Work task:
Repeat, word for word, all the data that follows, and exclude the pictures.

Extracted information:
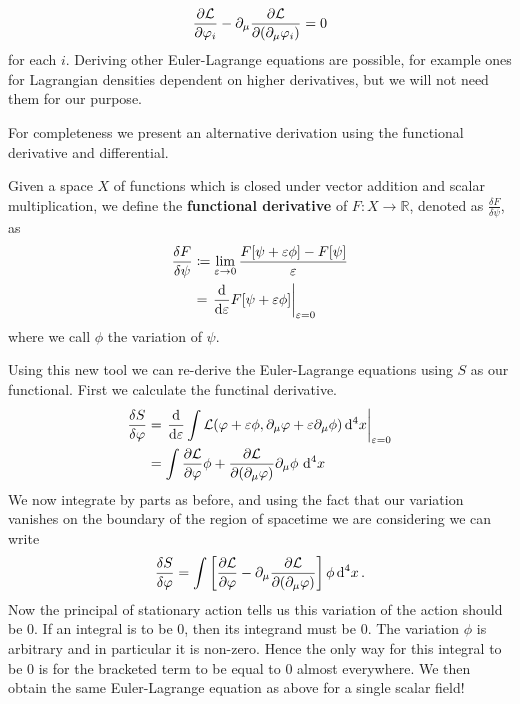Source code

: \begin{equation}\label{eq:ELfieldsMul}
\pdv{\mathcal{L}}{\varphi_i} - \partial_\mu \pdv{\mathcal{L}}{(\partial_\mu\varphi_i)} = 0
\end{equation}
for each $i$. Deriving other Euler-Lagrange equations are possible, for example ones for Lagrangian densities dependent on higher derivatives, but we will not need them for our purpose.

For completeness we present an alternative derivation using the functional derivative and differential.
\begin{definition}\label{funcD}
Given a space $X$ of functions which is closed under vector addition and scalar multiplication, we define the \textbf{functional derivative} of $F:X\to \mathbb{R}$, denoted as $\frac{\delta F}{\delta \psi}$, as
\begin{align}
\frac{\delta F}{\delta \psi} & \coloneqq \lim_{\varepsilon\to 0}\frac{F[\psi + \varepsilon\phi] - F[\psi]}{\varepsilon} \nonumber \\
 & = \left.\dv{\varepsilon} F[\psi + \varepsilon\phi]\right|_{\varepsilon = 0}
\end{align}
where we call $\phi$ the variation of $\psi$.
\end{definition}


Using this new tool we can re-derive the Euler-Lagrange equations using $S$ as our functional. First we calculate the functinal derivative.
\begin{align*}
\fdv{S}{\varphi} & = \left.\dv{\varepsilon}\int\lag(\varphi + \varepsilon\phi, \partial_\mu\varphi + \varepsilon\partial_\mu\phi)\dd[4]{x}\right|_{\varepsilon = 0} \\
 & = \int \pdv{\lag}{\varphi}\phi + \pdv{\lag}{(\partial_\mu\varphi)}\partial_\mu\phi\,\dd[4]{x}
\end{align*}
We now integrate by parts as before, and using the fact that our variation vanishes on the boundary of the region of spacetime we are considering we can write
\begin{equation}
\fdv{S}{\varphi} = \int \left[\pdv{\lag}{\varphi} - \partial_\mu \pdv{\lag}{(\partial_\mu\varphi)}\right]\phi\dd[4]{x}.
\end{equation}
Now the principal of stationary action tells us this variation of the action should be 0. If an integral is to be 0, then its integrand must be 0. The variation $\phi$ is arbitrary and in particular it is non-zero. Hence the only way for this integral to be 0 is for the bracketed term to be equal to 0 almost everywhere. We then obtain the same Euler-Lagrange equation as above for a single scalar field!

Exercise output:
Source code

: \begin{equation}\label{eq:ELfieldsMul}
\pdv{\mathcal{L}}{\varphi_i} - \partial_\mu \pdv{\mathcal{L}}{(\partial_\mu\varphi_i)} = 0
\end{equation}
for each $i$. Deriving other Euler-Lagrange equations are possible, for example ones for Lagrangian densities dependent on higher derivatives, but we will not need them for our purpose.

For completeness we present an alternative derivation using the functional derivative and differential.
\begin{definition}\label{funcD}
Given a space $X$ of functions which is closed under vector addition and scalar multiplication, we define the \textbf{functional derivative} of $F:X\to \mathbb{R}$, denoted as $\frac{\delta F}{\delta \psi}$, as
\begin{align}
\frac{\delta F}{\delta \psi} & \coloneqq \lim_{\varepsilon\to 0}\frac{F[\psi + \varepsilon\phi] - F[\psi]}{\varepsilon} \nonumber \\
 & = \left.\dv{\varepsilon} F[\psi + \varepsilon\phi]\right|_{\varepsilon = 0}
\end{align}
where we call $\phi$ the variation of $\psi$.
\end{definition}


Using this new tool we can re-derive the Euler-Lagrange equations using $S$ as our functional. First we calculate the functinal derivative.
\begin{align*}
\fdv{S}{\varphi} & = \left.\dv{\varepsilon}\int\lag(\varphi + \varepsilon\phi, \partial_\mu\varphi + \varepsilon\partial_\mu\phi)\dd[4]{x}\right|_{\varepsilon = 0} \\
 & = \int \pdv{\lag}{\varphi}\phi + \pdv{\lag}{(\partial_\mu\varphi)}\partial_\mu\phi\,\dd[4]{x}
\end{align*}
We now integrate by parts as before, and using the fact that our variation vanishes on the boundary of the region of spacetime we are considering we can write
\begin{equation}
\fdv{S}{\varphi} = \int \left[\pdv{\lag}{\varphi} - \partial_\mu \pdv{\lag}{(\partial_\mu\varphi)}\right]\phi\dd[4]{x}.
\end{equation}
Now the principal of stationary action tells us this variation of the action should be 0. If an integral is to be 0, then its integrand must be 0. The variation $\phi$ is arbitrary and in particular it is non-zero. Hence the only way for this integral to be 0 is for the bracketed term to be equal to 0 almost everywhere. We then obtain the same Euler-Lagrange equation as above for a single scalar field!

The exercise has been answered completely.